Many of us Caribbean women with a literary bent, remember when “Krik? Krak” was released 20 years ago.
I sat in a packed Wellesly college auditorium in 1995, all of us buzzing because Danticat was there and she was going read from her upcoming release.
We sat, some of us moved to tears by her words, our hearts soaring because she was telling our stories, and so beautifully, so meaningfully.
Her reading and meeting her afterwards with all the other gushing, fawning literary groupies, remains one of my life’s most proud and cherished moments. I still marvel at the brief moment we shared together, where she encouraged me to write and thanked me for reading. So humble, so brilliant!
Soho Press has released a 20th anniversary edition of Edwidge Danticat’s “Krik? Krak!” and it now includes a new story, “In the Old Days.”
Danticat’s writing is lyrical without being verbose, elegant and fluid, and the short stories in Krik? Krak resonated and still move me to tears whenever I read them. Very often it feels like she has crawled inside the Caribbean psyche, especially that of Caribbean women, and sits there scribbling love notes, secrets and sign posts and floating them to us like messages in a bottle.
Arriving one year after the Haitian-American’s first novel (Breath, Eyes, Memory) alerted critics to her compelling voice, these 10 stories, some of which have appeared in small literary journals, confirm Danticat’s reputation as a remarkably gifted writer.
Examining the lives of ordinary Haitians, particularly those struggling to survive under the brutal Duvalier regime, Danticat illuminates the distance between people’s desires and the stifling reality of their lives. A profound mix of Catholicism and voodoo spirituality informs the tales, bestowing a mythic importance on people described in the opening story, “Children of the Sea,” as those “in this world whose names don’t matter to anyone but themselves.” The ceaseless grip of dictatorship often leads men to emotionally abandon their families, like the husband in “A Wall of Fire Rising,” who dreams of escaping in a neighbor’s hot-air balloon. The women exhibit more resilience, largely because of their insistence on finding meaning and solidarity through storytelling; but Danticat portrays these bonds with an honesty that shows that sisterhood, too, has its power plays. In the book’s final piece, “Epilogue: Women Like Us,” she writes: “Are there women who both cook and write? Kitchen poets, they call them. They slip phrases into their stew and wrap meaning around their pork before frying it. They make narrative dumplings and stuff their daughter’s mouths so they say nothing more.”
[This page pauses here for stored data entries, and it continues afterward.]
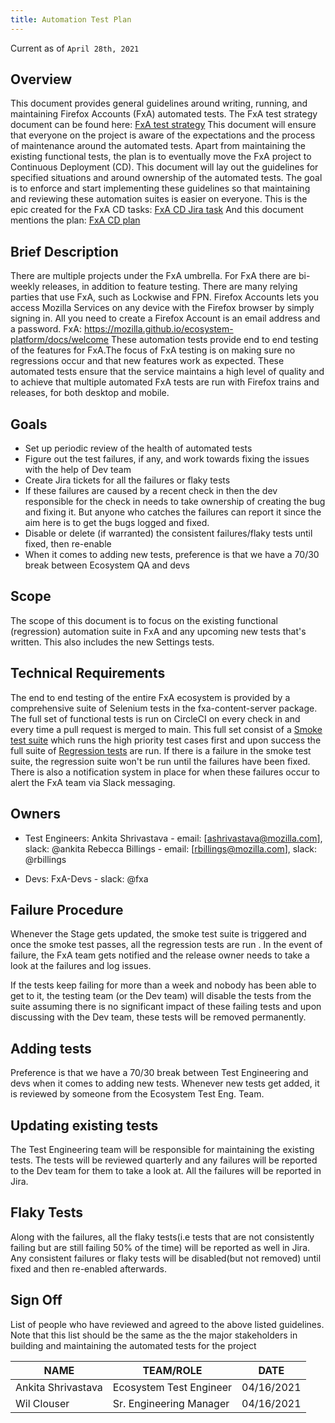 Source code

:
```yaml
---
title: Automation Test Plan
---
```


Current as of `April 28th, 2021`

## Overview
This document provides general guidelines around writing, running, and maintaining Firefox Accounts (FxA) automated tests. The FxA test strategy document can be found here: [FxA test strategy](https://docs.google.com/document/d/1gYvGpXtLkSA84ELKJA-3tOPtlRlgcIQwmVOKbirtII0/edit#)
This document will ensure that everyone on the project is aware of the expectations and the process of maintenance around the automated tests.
Apart from maintaining the existing functional tests, the plan is to eventually move the FxA project to Continuous Deployment (CD). This document will lay out the guidelines for  specified situations and around ownership of the automated tests. The goal is to enforce and start implementing these guidelines so that maintaining and reviewing these automation suites is easier on everyone.
This is the epic created for the FxA CD tasks: [FxA CD Jira task](https://jira.mozilla.com/browse/FXA-1324)
And this document mentions the plan: [FxA CD plan](https://docs.google.com/document/d/1faQtkdH57PctE4FO0m-1ZXgs8QHi-igsoPD6_vKjS2A/edit#)

## Brief Description
There are multiple projects under the FxA umbrella. For FxA there are bi-weekly releases, in addition to feature testing. There are many relying parties that use FxA, such as Lockwise and FPN.
Firefox Accounts lets you access Mozilla Services on any device with the Firefox browser by simply signing in. All you need to create a Firefox Account is an email address and a password.
FxA: https://mozilla.github.io/ecosystem-platform/docs/welcome
These automation tests provide end to end testing of the features for FxA.The focus of FxA testing is on making sure no regressions occur and that new features work as expected. These automated tests ensure that the service maintains a high level of quality and to achieve that multiple automated FxA tests are run with Firefox trains and releases, for both desktop and mobile.

## Goals
- Set up periodic review of the health of automated tests
- Figure out the test failures, if any, and work towards fixing the issues with the help of Dev team
- Create Jira tickets for all the failures or flaky tests
- If these failures are caused by a recent check in then the dev responsible for the check in needs to take ownership of creating the bug and fixing it. But anyone who catches the failures can report it since the aim here is to get the bugs logged and fixed.
- Disable or delete (if warranted) the consistent failures/flaky tests until fixed, then re-enable
- When it comes to adding new tests, preference is that we have a 70/30 break between Ecosystem QA and devs

## Scope
The scope of this document is to focus on the existing functional (regression) automation suite in FxA and any upcoming new tests that's written. This also includes the new Settings tests.

## Technical Requirements
The end to end testing of the entire FxA ecosystem is provided by a comprehensive suite of Selenium tests in the fxa-content-server package.
The full set of functional tests is run on CircleCI on every check in and every time a pull request is merged to main. This full set consist of a [Smoke test suite](https://github.com/mozilla/fxa/tree/main/packages/fxa-content-server/tests/functional_smoke) which runs the high priority test cases first and upon success the full suite of [Regression tests](https://github.com/mozilla/fxa/tree/main/packages/fxa-content-server/tests/functional_regression) are run.
If there is a failure in the smoke test suite, the regression suite won't be run until the failures have been fixed.
There is also a notification system in place for when these failures occur to alert the FxA team via Slack messaging.

## Owners
- Test Engineers:
Ankita Shrivastava - email: [ashrivastava@mozilla.com], slack: @ankita
Rebecca Billings - email: [rbillings@mozilla.com], slack: @rbillings

- Devs:
FxA-Devs - slack: @fxa

## Failure Procedure
Whenever the Stage gets updated, the smoke test suite is triggered and once the smoke test passes, all the regression tests are run . In the event of failure, the FxA team gets notified and the release owner needs to take a look at the failures and log issues.

If the tests keep failing for more than a week and nobody has been able to get to it, the testing team (or the Dev team) will disable the tests from the suite assuming there is no significant impact of these failing tests and upon discussing with the Dev team, these tests will be removed permanently.

## Adding tests
Preference is that we have a 70/30 break between Test Engineering and devs when it comes to adding new tests.
Whenever new tests get added, it is reviewed by someone from the Ecosystem Test Eng. Team.

## Updating existing tests
The Test Engineering team will be responsible for maintaining the existing tests. The tests will be reviewed quarterly and any failures will be reported to the Dev team for them to take a look at. All the failures will be reported in Jira.

## Flaky Tests
Along with the failures, all the flaky tests(i.e tests that are not consistently failing but are still failing 50% of the time) will be reported as well in Jira. Any consistent failures or flaky tests will be disabled(but not removed) until fixed and then re-enabled afterwards.

## Sign Off
List of people who have reviewed and agreed to the above listed guidelines. Note that this list should be the same as the the major stakeholders in building and maintaining the automated tests for the project


| NAME   | TEAM/ROLE | DATE    |
| ------ | --------- | ------- |
| Ankita Shrivastava | Ecosystem Test Engineer | 04/16/2021 |
| Wil Clouser | Sr. Engineering Manager | 04/16/2021 |


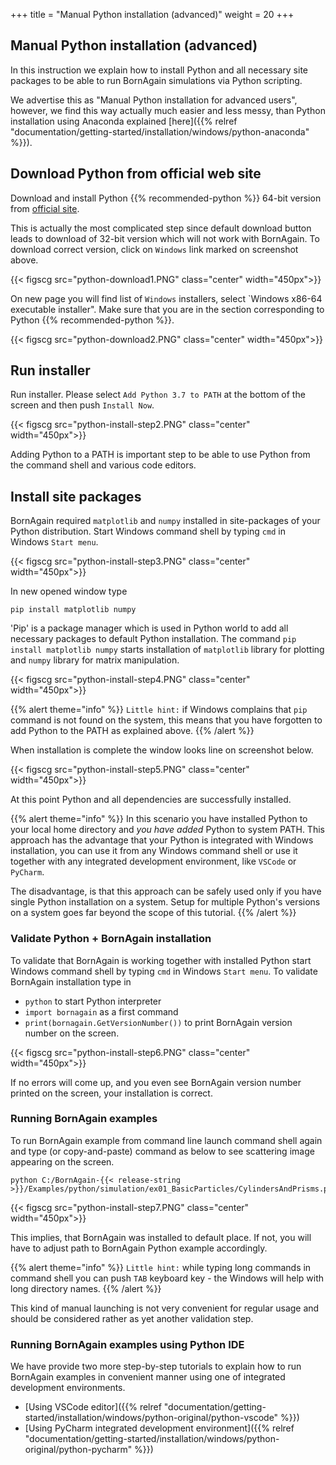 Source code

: +++
title = "Manual Python installation (advanced)"
weight = 20
+++

## Manual Python installation  (advanced)

In this instruction we explain how to install Python and all necessary site packages
to be able to run BornAgain simulations via Python scripting.

We advertise this as "Manual Python installation for advanced users", however, we find this way actually much
easier and less messy, than Python installation using Anaconda explained [here]({{% relref "documentation/getting-started/installation/windows/python-anaconda" %}}).


## Download Python from official web site

Download and install Python {{% recommended-python %}} 64-bit version from [official site](https://www.python.org/download). 

This is actually the most complicated step since
default download button leads to download of 32-bit version which will not work with BornAgain.
To download correct version, click on `Windows` link marked on screenshot above.

{{< figscg src="python-download1.PNG" class="center" width="450px">}}

On new page you will find list of `Windows` installers, select `Windows x86-64 executable installer". Make sure that you are in
the section corresponding to Python {{% recommended-python %}}.

{{< figscg src="python-download2.PNG" class="center" width="450px">}}


## Run installer

Run installer. Please select `Add Python 3.7 to PATH` at the bottom of the screen and then push `Install Now`.

{{< figscg src="python-install-step2.PNG" class="center" width="450px">}}

Adding Python to a PATH is important step to be able to use Python from the command shell and various code editors.

## Install site packages

BornAgain required `matplotlib` and `numpy` installed in site-packages of your Python distribution.
Start Windows command shell by typing `cmd` in Windows `Start menu`.

{{< figscg src="python-install-step3.PNG" class="center" width="450px">}}

In new opened window type

```
pip install matplotlib numpy
```

'Pip' is a package manager which is used in Python world to add all necessary packages to default Python installation.
The command `pip install matplotlib numpy` starts installation of `matplotlib` library for plotting and `numpy` library for matrix manipulation.

{{< figscg src="python-install-step4.PNG" class="center" width="450px">}}

{{% alert theme="info" %}}
`Little hint:` if Windows complains that `pip` command is not found on the system, this means that you have forgotten to add Python to the PATH as explained above.
{{% /alert %}}

When installation is complete the window looks line on screenshot below.

{{< figscg src="python-install-step5.PNG" class="center" width="450px">}}

At this point Python and all dependencies are successfully installed.

{{% alert theme="info" %}}
In this scenario you have installed Python to your local home directory and _you have added_
Python to system PATH. This approach has the advantage that your Python is integrated with Windows installation,
you can use it from any Windows command shell or use it together with any integrated development environment, like
`VSCode` or `PyCharm`. 

The disadvantage, is that this approach can be safely used only if you have single Python installation
on a system. Setup for multiple Python's versions on a system goes far beyond the scope of this tutorial.
{{% /alert %}}


### Validate Python + BornAgain installation

To validate that BornAgain is working together with installed Python 
start Windows command shell by typing `cmd` in Windows `Start menu`.
To validate BornAgain installation type in

+ `python` to start Python interpreter
+ `import bornagain` as a first command
+ `print(bornagain.GetVersionNumber())` to print BornAgain version number on the screen.

{{< figscg src="python-install-step6.PNG" class="center" width="450px">}}

If no errors will come up, and you even see BornAgain version number printed on the screen, your installation is correct.


### Running BornAgain examples

To run BornAgain example from command line launch command shell again and
type (or copy-and-paste) command as below to see scattering image appearing on the screen.

```
python C:/BornAgain-{{< release-string >}}/Examples/python/simulation/ex01_BasicParticles/CylindersAndPrisms.py
```

{{< figscg src="python-install-step7.PNG" class="center" width="450px">}}

This implies, that BornAgain was installed to default place. If not, you will have to adjust path to BornAgain Python example accordingly.

{{% alert theme="info" %}}
`Little hint:` while typing long commands in command shell you can push `TAB` keyboard key - the Windows will help with long directory names.
{{% /alert %}}

This kind of manual launching is not very convenient for regular usage and should be considered rather as yet another validation step.

### Running BornAgain examples using Python IDE

We have provide two more step-by-step tutorials to explain how to run BornAgain examples in convenient manner using one of integrated development environments.

+ [Using VSCode editor]({{% relref "documentation/getting-started/installation/windows/python-original/python-vscode" %}})
+ [Using PyCharm integrated development environment]({{% relref "documentation/getting-started/installation/windows/python-original/python-pycharm" %}})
These stories inform and enrich one another, as the female characters reveal a common ancestry and ties to the fictional Ville Rose. In addition to the power of Danticat’s themes, the book is enhanced by an element of suspense—we’re never certain, for example, if a rickety boat packed with refugees introduced in the first tale will reach the Florida coast. Spare, elegant and moving, these stories cohere into a superb collection.